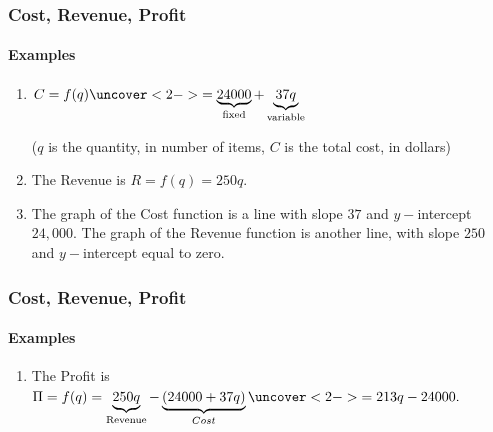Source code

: \documentclass[9pt,xcolor=x11names,compress]{beamer}
\begin{document}
\begin{frame}[t]
\frametitle{Cost, Revenue, Profit}
\framesubtitle{Examples}
\begin{enumerate}
\item<1-> $C=f(q) \uncover<2->{=\underbrace{24000}_{\text{fixed}}+\underbrace{37q}_{\text{variable}}}$

($q$ is the quantity, in number of items, $C$ is the total cost, in dollars)
\item<3-> The Revenue is $R=f(q)=250q$.  
\item<4-> The graph of the \alert{Cost function} is a line with slope $37$ and $y-$intercept $24,000$.  The graph of the \alert{Revenue function} is another line, with slope $250$ and $y-$intercept equal to zero.

\end{enumerate}
\end{frame}

\begin{frame}[t]\frametitle{Cost, Revenue, Profit}
\framesubtitle{Examples}

\begin{enumerate}\addtocounter{enumi}{3}
\item<1-> The Profit is $\Pi=f(q)=\underbrace{250q}_{\text{Revenue}}-\underbrace{(24000+37q)}_{Cost} \uncover<2->{=213q-24000.}$  

\end{enumerate}
\end{frame}
\end{document}
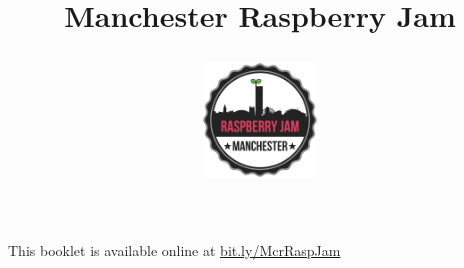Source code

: \ifprint
	\title{Manchester Raspberry Jam \\ \workshopTitle}
\else
	\title{
		\begin{center}
			\includegraphics[width=30mm]{McrRaspJam/Common/logo-512}
		\end{center}
		\vspace{12pt}
		\workshopTitle
	}
\fi

	
\author{}
\date{}
\maketitle

\ifprint
	\begin{mdframed}[rightline=false, leftline=false]
		\scriptsize
		This booklet is available online at \mbox{\href{https://drive.google.com/open?id=0B_1SFjX_5JrmfnhpX0pPRXl6bmJNal8zdUxMeWZOdjJyZVdzU3V6UnBGdlVIMENtbFFkbVk}{bit.ly/McrRaspJam}}
		\normalsize
	\end{mdframed}
\fi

Activity >>
Return every line above in which the string "text" occurs.

Task solution >>
\item<1-> $C=f(q) \uncover<2->{=\underbrace{24000}_{\text{fixed}}+\underbrace{37q}_{\text{variable}}}$
\item<1-> The Profit is $\Pi=f(q)=\underbrace{250q}_{\text{Revenue}}-\underbrace{(24000+37q)}_{Cost} \uncover<2->{=213q-24000.}$  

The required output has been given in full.